Saga utiliza transações de compensação para realizar alterações de rollback e esse fluxo pode falhar por vários motivos:

  • O cliente não pode criar pedidos;
  • O restaurante não está apto a receber pedidos;
  • O método de pagamento do cliente foi reprovado.

Os primeiros três passos do fluxo podem terminar em transações de compensação, já o quarto passo é uma transação pivô, pois ela é o ponto de go/no go do restante da transação. Já os dois últimos passos são transações retriable, pois serão executadas e bem sucedidas.

A implementação do Saga consiste na lógica de coordenação dos seus passos, e temos duas formas para isso: Orquestrado ou Coreografado.

Orquestrado

Nesse cenário existe uma lógica centralizada que faz a coordenação de cada um dos passos do Saga. Abaixo podemos ver como seria a execução dos passos no fluxo de criação de pedido.

Prós:

  • Dependências simples: Esse modelo evita a inclusão de dependências cíclicas, como a classe de orquestração conhece e aciona os passos do Saga, o mesmo não é válido para os serviços.
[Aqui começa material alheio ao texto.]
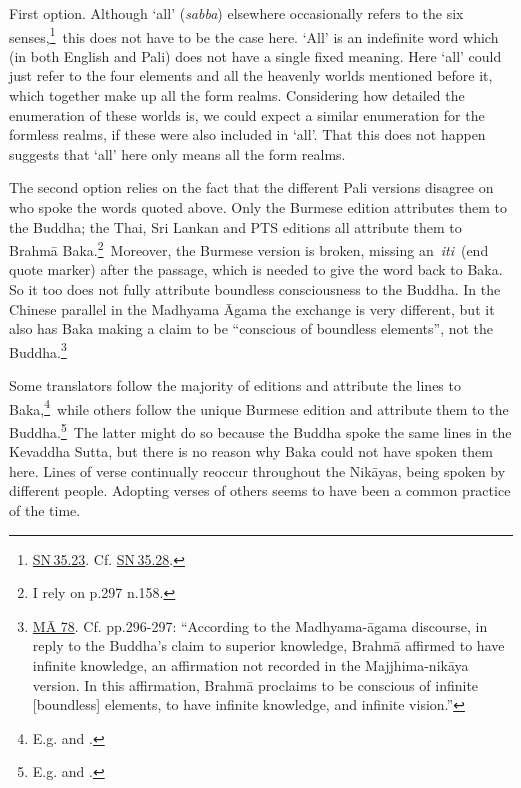 \documentclass[10pt, openany]{book}
\begin{document}
First option. Although ‘all’ (\textit{sabba}) elsewhere occasionally refers to the six senses,\footnote {\href{https://suttacentral.net/sn35.23/en/sujato}{SN 35.23}. Cf. \href{https://suttacentral.net/sn35.28/en/sujato}{SN 35.28}.} this does not have to be the case here. ‘All’ is an indefinite word which (in both English and Pali) does not have a single fixed meaning. Here ‘all’ could just refer to the four elements and all the heavenly worlds mentioned before it, which together make up all the form realms. Considering how detailed the enumeration of these worlds is, we could expect a similar enumeration for the formless realms, if these were also included in ‘all’. That this does not happen suggests that ‘all’ here only means all the form realms.


The second option relies on the fact that the different Pali versions disagree on who spoke the words quoted above. Only the Burmese edition attributes them to the Buddha; the Thai, Sri Lankan and PTS editions all attribute them to Brahmā Baka.\footnote {I rely on \cite{Anālayo 2010} p.297 n.158.} Moreover, the Burmese version is broken, missing an \textit{iti} (end quote marker) after the passage, which is needed to give the word back to Baka. So it too does not fully attribute boundless consciousness to the Buddha. In the Chinese parallel in the Madhyama Āgama the exchange is very different, but it also has Baka making a claim to be “conscious of boundless elements”, not the Buddha.\footnote {\href{https://suttacentral.net/ma78}{MĀ 78}. Cf. \cite{Anālayo 2010} pp.296-297: “According to the Madhyama-āgama discourse, in reply to the Buddha's claim to superior knowledge, Brahmā affirmed to have infinite knowledge, an affirmation not recorded in the Majjhima-nikāya version. In this affirmation, Brahmā proclaims to be conscious of infinite [boundless] elements, to have infinite knowledge, and infinite vision.”}


Some translators follow the majority of editions and attribute the lines to Baka,\footnote {E.g. \cite{Horner} and \cite{Sujato 2018}.} while others follow the unique Burmese edition and attribute them to the Buddha.\footnote {E.g. \cite{Ñāṇamoli} and \cite{Ṭhānissaro}.} The latter might do so because the Buddha spoke the same lines in the Kevaddha Sutta, but there is no reason why Baka could not have spoken them here. Lines of verse continually reoccur throughout the Nikāyas, being spoken by different people. Adopting verses of others seems to have been a common practice of the time.
\end{document}
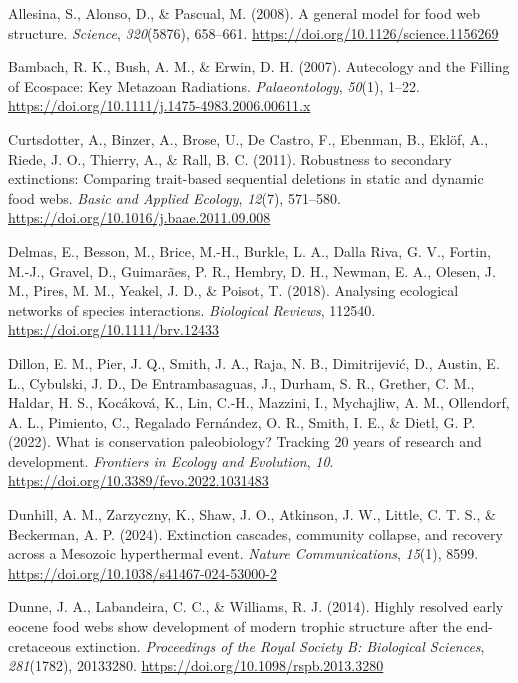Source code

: \documentclass[
]{article}
\newlength{\cslhangindent}
\newenvironment{CSLReferences}[2] %
 {\begin{list}{}{%
  \setlength{\itemindent}{0pt}
  \setlength{\leftmargin}{0pt}
  \setlength{\parsep}{0pt}
  \ifodd #1
   \setlength{\leftmargin}{\cslhangindent}
   \setlength{\itemindent}{-1\cslhangindent}
  \fi
  \setlength{\itemsep}{#2\baselineskip}}}
 {\end{list}}
\begin{document}
\label{refs}
\begin{CSLReferences}{1}{0}
Allesina, S., Alonso, D., \& Pascual, M. (2008). A general model for
food web structure. \emph{Science}, \emph{320}(5876), 658--661.
\url{https://doi.org/10.1126/science.1156269}

Bambach, R. K., Bush, A. M., \& Erwin, D. H. (2007). Autecology and the
Filling of Ecospace: Key Metazoan Radiations. \emph{Palaeontology},
\emph{50}(1), 1--22.
\url{https://doi.org/10.1111/j.1475-4983.2006.00611.x}

Curtsdotter, A., Binzer, A., Brose, U., De Castro, F., Ebenman, B.,
Eklöf, A., Riede, J. O., Thierry, A., \& Rall, B. C. (2011). Robustness
to secondary extinctions: Comparing trait-based sequential deletions in
static and dynamic food webs. \emph{Basic and Applied Ecology},
\emph{12}(7), 571--580. \url{https://doi.org/10.1016/j.baae.2011.09.008}

Delmas, E., Besson, M., Brice, M.-H., Burkle, L. A., Dalla Riva, G. V.,
Fortin, M.-J., Gravel, D., Guimarães, P. R., Hembry, D. H., Newman, E.
A., Olesen, J. M., Pires, M. M., Yeakel, J. D., \& Poisot, T. (2018).
Analysing ecological networks of species interactions. \emph{Biological
Reviews}, 112540. \url{https://doi.org/10.1111/brv.12433}

Dillon, E. M., Pier, J. Q., Smith, J. A., Raja, N. B., Dimitrijević, D.,
Austin, E. L., Cybulski, J. D., De Entrambasaguas, J., Durham, S. R.,
Grether, C. M., Haldar, H. S., Kocáková, K., Lin, C.-H., Mazzini, I.,
Mychajliw, A. M., Ollendorf, A. L., Pimiento, C., Regalado Fernández, O.
R., Smith, I. E., \& Dietl, G. P. (2022). What is conservation
paleobiology? Tracking 20 years of research and development.
\emph{Frontiers in Ecology and Evolution}, \emph{10}.
\url{https://doi.org/10.3389/fevo.2022.1031483}

Dunhill, A. M., Zarzyczny, K., Shaw, J. O., Atkinson, J. W., Little, C.
T. S., \& Beckerman, A. P. (2024). Extinction cascades, community
collapse, and recovery across a Mesozoic hyperthermal event.
\emph{Nature Communications}, \emph{15}(1), 8599.
\url{https://doi.org/10.1038/s41467-024-53000-2}

Dunne, J. A., Labandeira, C. C., \& Williams, R. J. (2014). Highly
resolved early eocene food webs show development of modern trophic
structure after the end-cretaceous extinction. \emph{Proceedings of the
Royal Society B: Biological Sciences}, \emph{281}(1782), 20133280.
\url{https://doi.org/10.1098/rspb.2013.3280}


\end{CSLReferences}
\end{document}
Como resultado o orquestrador depende dos participantes mas o inverso não ocorre, evitando a criação de dependências cíclicas.
  • Baixo acoplamento: Cada serviço implementa uma API que chama o orquestrador, então ele não precisa saber sobre os eventos dos outros participantes que são publicados no Saga.
  • Melhora a separação dos conceitos(separation of concerns) e simplifica a regra de negócio: A lógica de coordenação está centralizada no orquestrador, logo os participantes do Saga só precisam se preocupar com a sua própria regra de negócio.

Contras:

  • Risco da centralização: Existe um risco de centralizar muita regra de negócio no orquestrador, para evitar isso devemos ter em mente que essa classe deve ser responsável apenas por sequenciar os passos do Saga e não conter alguma regra de negócio.

Coreografado

Aqui cada participante publica e trata eventos de forma independente, decidindo como realizar sua parte.

Prós:

  • Simplicidade: Cada serviço publica eventos quando criados, atualizados ou deletados.
  • Baixo acoplamento: Os participantes escutam os eventos sem ter conhecimento de quem os cria.

Contras:

  • Maior dificuldade de entendimento: Sem um orquestrador é mais difícil de entender o fluxo do Saga.
  • Dependência cíclica entre serviços: Os participantes do Saga podem escutar eventos um do outro, gerando dependências cíclicas.
  • Risco de acoplamento: Cada participante do Saga precisa escutar os eventos que o afetam. Por exemplo, o Account Service deve escutar todos os eventos onde o cartão de crédito do cliente é cobrado ou reembolsado. Como resultado existe um risco de alterar a implementação do ciclo de vida do pedido.

Conclusão

Essa é uma boa forma de construir aplicações resilientes mantendo um baixo acoplamento garantindo uma alta disponibilidade e uma consistência eventual.

Saga orquestrado pode ser utilizado em diferentes cenários, desde os mais simples até os mais complexos atendendo bem cada um deles. No caso do Saga coreografado ele combina muito bem com arquiteturas orientadas a eventos, fora disso é recomendado para fluxos mais simples. Além do mais existem algumas ferramentas que auxiliam o rastreamento dos eventos em um Saga coreografado utilizando OpenTelemetry por exemplo.